I handle the light fall off in lightroom by selecting the proper lens corrections. Works fairly well. My biggest problem is dust, and the curvature of the negative. I try to balance my focus of the 50 mm lens somewhere between the middle and the edges. It is a compromise at best. Perhaps I could mount the slide in glass mounts, but then it would take me forever to scan a box of 144 slides. Oh well, I will keep ploding away and hopefully find ways to improve my technique.


Thanks for all the info.

Akitadog



thank you Akitadog

While it is true that a dedicated scanner will deliver better results, the dslr-macrotube-enlargerhead set-up is significantly cheaper. When done right, the results can be nearly as good as a coolscan.

If you build your own set-up, you can avoid a lot of dust if you don't use a glass plate to rest your negatives upon : air both above and below the negative make it much easier to blow the dust away. Pointing the emulsion towards the lens eliminates one layer of transparency between the negative and the copy. And if the negative should keep some of it's natural curve, when pressed flat by its' sides, the curve is in the direction of whatever spherical aberration remains in some lenses. I suspect that is why my 18-55 dx zoom works so well in my set-up.

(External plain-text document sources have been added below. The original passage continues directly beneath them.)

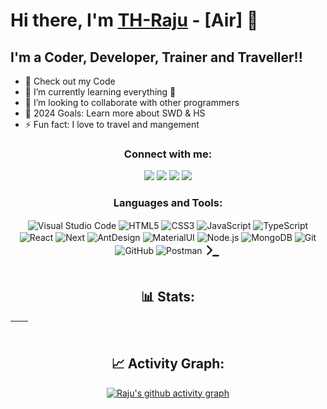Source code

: # Hi there, I'm [TH-Raju](https://tofajjol-hosen-raju.web.app/) - [Air] 👋 

## I'm a Coder, Developer, Trainer and Traveller!!

- 🔭 Check out my Code
- 🌱 I’m currently learning everything 🤣
- 👯 I’m looking to collaborate with other programmers
- 🥅 2024 Goals: Learn more about SWD & HS
- ⚡ Fun fact: I love to travel and mangement
  
<div  align="center">
  
### Connect with me:

  <a href="https://www.facebook.com/rjraju.r8" target="_blank"><img src="https://img.shields.io/badge/-Facebook-%23E4505F?style=for-the-badge&logo=facebook&logoColor=white" target="_blank"></a> 
  <a href="https://www.linkedin.com/in/th-raju" target="_blank"><img src="https://img.shields.io/badge/-LinkedIn-%230077B5?style=for-the-badge&logo=linkedin&logoColor=white" target="_blank"></a> 
  <a href = "mailto:rajukhan894200@gmail.com"><img src="https://img.shields.io/badge/-Gmail-%23333?style=for-the-badge&logo=gmail&logoColor=white" target="_blank"></a>
  <a href="https://www.instagram.com/th_raju.r8" target="_blank"><img src="https://img.shields.io/badge/-Instagram-%23E4405F?style=for-the-badge&logo=instagram&logoColor=white" target="_blank"></a>
 
  
 

### Languages and Tools:

<img align="center" alt="Visual Studio Code" width="26px" src="https://cdn.jsdelivr.net/gh/devicons/devicon/icons/vscode/vscode-original.svg">
<img align="center" alt="HTML5" width="26px" src="https://cdn.jsdelivr.net/gh/devicons/devicon/icons/html5/html5-original.svg">
<img align="center" alt="CSS3" width="26px" src="https://cdn.jsdelivr.net/gh/devicons/devicon/icons/css3/css3-original.svg">
<img align="center" alt="JavaScript" width="26px" src="https://cdn.jsdelivr.net/gh/devicons/devicon/icons/javascript/javascript-original.svg">
<img align="center" alt="TypeScript" width="26px" src="https://cdn.jsdelivr.net/gh/devicons/devicon/icons/typescript/typescript-original.svg">
<img align="center" alt="React" width="26px" src="https://cdn.jsdelivr.net/gh/devicons/devicon/icons/react/react-original.svg">
<img align="center" alt="Next" width="30px" src="https://cdn.jsdelivr.net/gh/devicons/devicon@latest/icons/nextjs/nextjs-original.svg">
<img align="center" alt="AntDesign" width="26px" src="https://cdn.jsdelivr.net/gh/devicons/devicon@latest/icons/antdesign/antdesign-original.svg">
<img align="center" alt="MaterialUI" width="30px" src="https://cdn.jsdelivr.net/gh/devicons/devicon@latest/icons/materialui/materialui-original.svg">
<img align="center" alt="Node.js" width="26px" src="https://cdn.jsdelivr.net/gh/devicons/devicon/icons/nodejs/nodejs-original.svg">
<img align="center" alt="MongoDB" width="26px" src="https://cdn.jsdelivr.net/gh/devicons/devicon/icons/mongodb/mongodb-original.svg">
<img align="center" alt="Git" width="26px" src="https://cdn.jsdelivr.net/gh/devicons/devicon/icons/git/git-original.svg">
<img align="center" alt="GitHub" width="26px" src="https://user-images.githubusercontent.com/3369400/139447912-e0f43f33-6d9f-45f8-be46-2df5bbc91289.png">
<img align="center" alt="Postman" width="26px" src="https://cdn.jsdelivr.net/gh/devicons/devicon@latest/icons/postman/postman-original.svg">
<img align="center" alt="Terminal" width="26px" color ="white" src="./terminal-light.svg">
<br />
<br />

</div>


<div align="center">
  
## 📊 Stats:

| <img align="center" src="https://github-readme-stats.vercel.app/api?username=TH-Raju&text=react-dark&show_icons=true&theme=dracula&hide_border=true" alt="" /> | <img align="center" src="https://github-readme-stats.vercel.app/api/top-langs/?username=TH-Raju&layout=compact&theme=dracula&hide_border=true&text=react-dark" alt="" /> |
| ----------------------------------------------------------------------------------------------------------------------------------------------- | --------------------------------------------------------------------------------------------------------------------------------------------------------- |


## 📈 Activity Graph:
[![Raju's github activity graph](https://github-readme-activity-graph.vercel.app/graph?username=TH-Raju&theme=react-dark)](https://github.com/TH-Raju/github-readme-activity-graph)

</div>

One could even try to even out the light fall-off in the corners of some lenses : the negative will be a little less dense in the corners, so reproducing that same light fall-off in your light source should even out the scans. But that is another fiddle. And for a given lens, fall-off will vary with the aperture used, so that makes it very fiddly, except if one is slightly obsessive-compulsive.
 
I really like your photos Lukitas,
both these ones and the earlier ones you showed with your people in the streets shots. It's very different to where I live! The old and new film shots I have been working on with the Mark III are on the web now at:
http://members.iinet.net.au/~fingon/mckinnon/dumbleyung/return_to_black_duck_site.html
I work around the focus changes issues with autofocus now on my 40 micro lens by pushing the focus spot to the area that I want to be sharpest. I don't think I get much noticeable light fall-off with the Meopta Opemus head I am using because the condensers are huge.
 
(snip):
http://members.iinet.net.au/~fingon/mckinnon/dumbleyung/return_to_black_duck_site.html
I work around the focus changes issues with autofocus now on my 40 micro lens by pushing the focus spot to the area that I want to be sharpest. I don't think I get much noticeable light fall-off with the Meopta Opemus head I am using because the condensers are huge.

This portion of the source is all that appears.